= Beginning of Section =

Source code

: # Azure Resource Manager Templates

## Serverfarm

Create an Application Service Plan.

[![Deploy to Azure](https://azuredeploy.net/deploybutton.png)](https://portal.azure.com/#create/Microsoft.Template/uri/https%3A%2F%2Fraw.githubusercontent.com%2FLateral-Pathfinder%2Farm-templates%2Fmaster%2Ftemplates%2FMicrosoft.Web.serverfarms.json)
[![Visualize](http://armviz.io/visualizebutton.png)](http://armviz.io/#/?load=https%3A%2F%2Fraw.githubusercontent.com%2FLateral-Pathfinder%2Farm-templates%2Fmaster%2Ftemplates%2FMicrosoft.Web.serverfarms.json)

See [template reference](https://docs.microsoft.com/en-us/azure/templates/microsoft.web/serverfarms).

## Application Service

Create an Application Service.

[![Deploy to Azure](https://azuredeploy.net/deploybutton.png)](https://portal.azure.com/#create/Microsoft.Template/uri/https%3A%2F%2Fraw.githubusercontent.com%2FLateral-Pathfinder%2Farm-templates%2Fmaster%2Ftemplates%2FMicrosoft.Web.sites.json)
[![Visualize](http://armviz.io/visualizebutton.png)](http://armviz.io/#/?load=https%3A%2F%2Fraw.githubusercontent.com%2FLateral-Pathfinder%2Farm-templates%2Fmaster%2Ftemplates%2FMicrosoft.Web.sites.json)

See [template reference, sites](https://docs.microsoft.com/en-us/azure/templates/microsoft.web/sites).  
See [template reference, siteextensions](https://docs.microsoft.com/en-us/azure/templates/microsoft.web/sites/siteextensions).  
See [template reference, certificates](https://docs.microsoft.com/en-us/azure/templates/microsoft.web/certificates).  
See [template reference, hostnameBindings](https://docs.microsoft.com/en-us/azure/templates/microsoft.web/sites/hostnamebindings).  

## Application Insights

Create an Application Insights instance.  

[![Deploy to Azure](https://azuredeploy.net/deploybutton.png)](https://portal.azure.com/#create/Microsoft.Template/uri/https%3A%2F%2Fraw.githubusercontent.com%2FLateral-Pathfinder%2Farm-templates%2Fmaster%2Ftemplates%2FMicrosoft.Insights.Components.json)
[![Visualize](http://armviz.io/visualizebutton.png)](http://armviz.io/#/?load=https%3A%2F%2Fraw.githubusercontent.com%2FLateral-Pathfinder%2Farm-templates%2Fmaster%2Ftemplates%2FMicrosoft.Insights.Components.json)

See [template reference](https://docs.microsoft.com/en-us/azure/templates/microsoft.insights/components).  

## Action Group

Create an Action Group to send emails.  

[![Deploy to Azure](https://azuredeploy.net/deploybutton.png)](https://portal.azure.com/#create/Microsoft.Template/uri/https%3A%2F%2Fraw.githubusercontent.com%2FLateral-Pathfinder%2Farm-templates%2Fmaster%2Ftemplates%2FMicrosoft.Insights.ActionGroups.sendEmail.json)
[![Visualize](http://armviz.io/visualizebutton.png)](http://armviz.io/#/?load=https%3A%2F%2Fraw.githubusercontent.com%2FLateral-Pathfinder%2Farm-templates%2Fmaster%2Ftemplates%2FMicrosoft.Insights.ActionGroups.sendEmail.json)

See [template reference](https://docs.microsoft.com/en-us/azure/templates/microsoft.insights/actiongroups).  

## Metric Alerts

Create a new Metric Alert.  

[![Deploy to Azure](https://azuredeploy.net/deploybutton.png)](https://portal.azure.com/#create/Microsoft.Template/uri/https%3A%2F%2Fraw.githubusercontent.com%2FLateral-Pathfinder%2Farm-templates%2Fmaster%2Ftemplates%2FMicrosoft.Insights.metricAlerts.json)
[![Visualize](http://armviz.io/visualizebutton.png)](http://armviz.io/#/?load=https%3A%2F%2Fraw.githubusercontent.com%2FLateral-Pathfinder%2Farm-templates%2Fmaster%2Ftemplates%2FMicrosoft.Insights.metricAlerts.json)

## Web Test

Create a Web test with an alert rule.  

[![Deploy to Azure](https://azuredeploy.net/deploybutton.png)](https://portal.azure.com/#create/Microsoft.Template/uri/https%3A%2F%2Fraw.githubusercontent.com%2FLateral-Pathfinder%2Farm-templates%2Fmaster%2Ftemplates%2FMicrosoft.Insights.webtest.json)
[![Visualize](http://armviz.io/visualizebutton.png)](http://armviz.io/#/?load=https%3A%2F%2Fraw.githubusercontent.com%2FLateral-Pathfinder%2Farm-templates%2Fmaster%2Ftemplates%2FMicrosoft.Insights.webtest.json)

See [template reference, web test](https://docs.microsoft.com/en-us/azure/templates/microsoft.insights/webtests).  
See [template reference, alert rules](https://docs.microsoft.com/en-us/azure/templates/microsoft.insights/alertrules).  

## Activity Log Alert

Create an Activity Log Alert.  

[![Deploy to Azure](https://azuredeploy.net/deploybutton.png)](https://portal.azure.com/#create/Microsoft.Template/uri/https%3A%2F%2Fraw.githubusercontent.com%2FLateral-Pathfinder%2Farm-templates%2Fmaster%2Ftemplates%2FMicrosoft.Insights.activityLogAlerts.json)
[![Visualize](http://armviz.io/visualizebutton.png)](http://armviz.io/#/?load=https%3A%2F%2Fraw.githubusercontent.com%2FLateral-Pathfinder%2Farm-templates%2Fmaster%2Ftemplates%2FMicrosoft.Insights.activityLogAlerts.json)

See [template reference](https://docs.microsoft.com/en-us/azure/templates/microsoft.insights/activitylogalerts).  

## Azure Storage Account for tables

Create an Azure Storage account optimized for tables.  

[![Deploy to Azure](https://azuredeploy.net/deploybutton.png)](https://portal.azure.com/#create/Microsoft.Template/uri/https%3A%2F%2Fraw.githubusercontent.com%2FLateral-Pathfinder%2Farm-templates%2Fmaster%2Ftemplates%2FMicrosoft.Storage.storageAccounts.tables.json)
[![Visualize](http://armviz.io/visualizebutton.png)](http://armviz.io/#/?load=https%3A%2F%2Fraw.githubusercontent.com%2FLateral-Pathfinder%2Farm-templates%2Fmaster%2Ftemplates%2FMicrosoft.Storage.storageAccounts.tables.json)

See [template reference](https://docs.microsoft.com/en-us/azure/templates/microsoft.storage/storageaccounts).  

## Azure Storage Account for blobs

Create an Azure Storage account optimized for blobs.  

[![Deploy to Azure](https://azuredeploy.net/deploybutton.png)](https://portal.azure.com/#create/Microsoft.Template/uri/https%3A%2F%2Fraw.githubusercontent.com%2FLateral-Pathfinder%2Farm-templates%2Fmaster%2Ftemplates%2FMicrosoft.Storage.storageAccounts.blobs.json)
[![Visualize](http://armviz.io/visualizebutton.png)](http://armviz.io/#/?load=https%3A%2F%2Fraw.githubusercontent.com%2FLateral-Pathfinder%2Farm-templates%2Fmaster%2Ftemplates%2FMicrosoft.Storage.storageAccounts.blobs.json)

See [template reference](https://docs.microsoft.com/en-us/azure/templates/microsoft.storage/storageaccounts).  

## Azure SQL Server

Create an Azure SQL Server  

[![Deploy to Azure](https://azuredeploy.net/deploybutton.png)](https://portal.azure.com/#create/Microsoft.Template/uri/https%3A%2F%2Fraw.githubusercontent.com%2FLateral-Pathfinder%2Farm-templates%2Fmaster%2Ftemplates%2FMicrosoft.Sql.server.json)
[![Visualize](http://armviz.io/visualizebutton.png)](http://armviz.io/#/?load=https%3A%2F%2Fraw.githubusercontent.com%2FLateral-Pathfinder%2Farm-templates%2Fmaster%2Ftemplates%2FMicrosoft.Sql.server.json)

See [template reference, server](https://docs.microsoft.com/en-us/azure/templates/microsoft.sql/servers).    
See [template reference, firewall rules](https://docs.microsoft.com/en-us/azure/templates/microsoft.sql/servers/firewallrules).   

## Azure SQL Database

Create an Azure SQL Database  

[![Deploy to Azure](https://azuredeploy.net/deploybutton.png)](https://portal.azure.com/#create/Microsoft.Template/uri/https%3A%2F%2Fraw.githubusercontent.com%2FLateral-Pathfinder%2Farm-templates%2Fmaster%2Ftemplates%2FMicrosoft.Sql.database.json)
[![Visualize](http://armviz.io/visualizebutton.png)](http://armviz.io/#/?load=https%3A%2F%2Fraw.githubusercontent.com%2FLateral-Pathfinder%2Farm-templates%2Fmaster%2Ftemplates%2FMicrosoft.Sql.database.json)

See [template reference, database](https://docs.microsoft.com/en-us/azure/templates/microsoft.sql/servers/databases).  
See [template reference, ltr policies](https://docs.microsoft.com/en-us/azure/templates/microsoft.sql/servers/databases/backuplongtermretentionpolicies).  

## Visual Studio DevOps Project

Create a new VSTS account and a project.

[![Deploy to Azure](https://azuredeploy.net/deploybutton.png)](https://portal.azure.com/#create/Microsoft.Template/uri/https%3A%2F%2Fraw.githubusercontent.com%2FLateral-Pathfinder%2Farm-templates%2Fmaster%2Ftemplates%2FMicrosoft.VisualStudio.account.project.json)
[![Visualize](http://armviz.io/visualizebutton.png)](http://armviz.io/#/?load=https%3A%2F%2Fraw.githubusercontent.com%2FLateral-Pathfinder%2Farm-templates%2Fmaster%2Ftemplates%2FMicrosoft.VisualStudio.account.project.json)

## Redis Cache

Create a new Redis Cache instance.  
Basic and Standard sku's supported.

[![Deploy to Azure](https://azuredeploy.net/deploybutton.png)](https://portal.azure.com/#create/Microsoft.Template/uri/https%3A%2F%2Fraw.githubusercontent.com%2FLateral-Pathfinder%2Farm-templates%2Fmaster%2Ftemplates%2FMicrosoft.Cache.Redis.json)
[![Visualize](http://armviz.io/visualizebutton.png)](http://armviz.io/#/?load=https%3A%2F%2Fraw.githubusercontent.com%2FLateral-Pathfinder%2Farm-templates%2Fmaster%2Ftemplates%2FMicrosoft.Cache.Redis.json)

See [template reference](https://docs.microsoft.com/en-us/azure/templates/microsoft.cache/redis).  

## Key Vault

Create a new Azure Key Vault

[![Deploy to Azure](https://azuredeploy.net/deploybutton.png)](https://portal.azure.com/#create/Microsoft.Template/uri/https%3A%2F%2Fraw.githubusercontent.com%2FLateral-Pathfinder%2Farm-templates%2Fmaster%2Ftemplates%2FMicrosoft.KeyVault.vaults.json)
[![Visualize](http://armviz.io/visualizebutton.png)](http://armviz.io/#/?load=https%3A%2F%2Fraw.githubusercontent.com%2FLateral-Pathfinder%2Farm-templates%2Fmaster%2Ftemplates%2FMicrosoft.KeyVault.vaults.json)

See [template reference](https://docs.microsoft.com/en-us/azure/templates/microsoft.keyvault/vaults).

= End of Section =

What is expected
If a line in the entries includes the word "instance", copy that line out.

Result for this exercise
Create an Application Insights instance.  
Create a new Redis Cache instance.  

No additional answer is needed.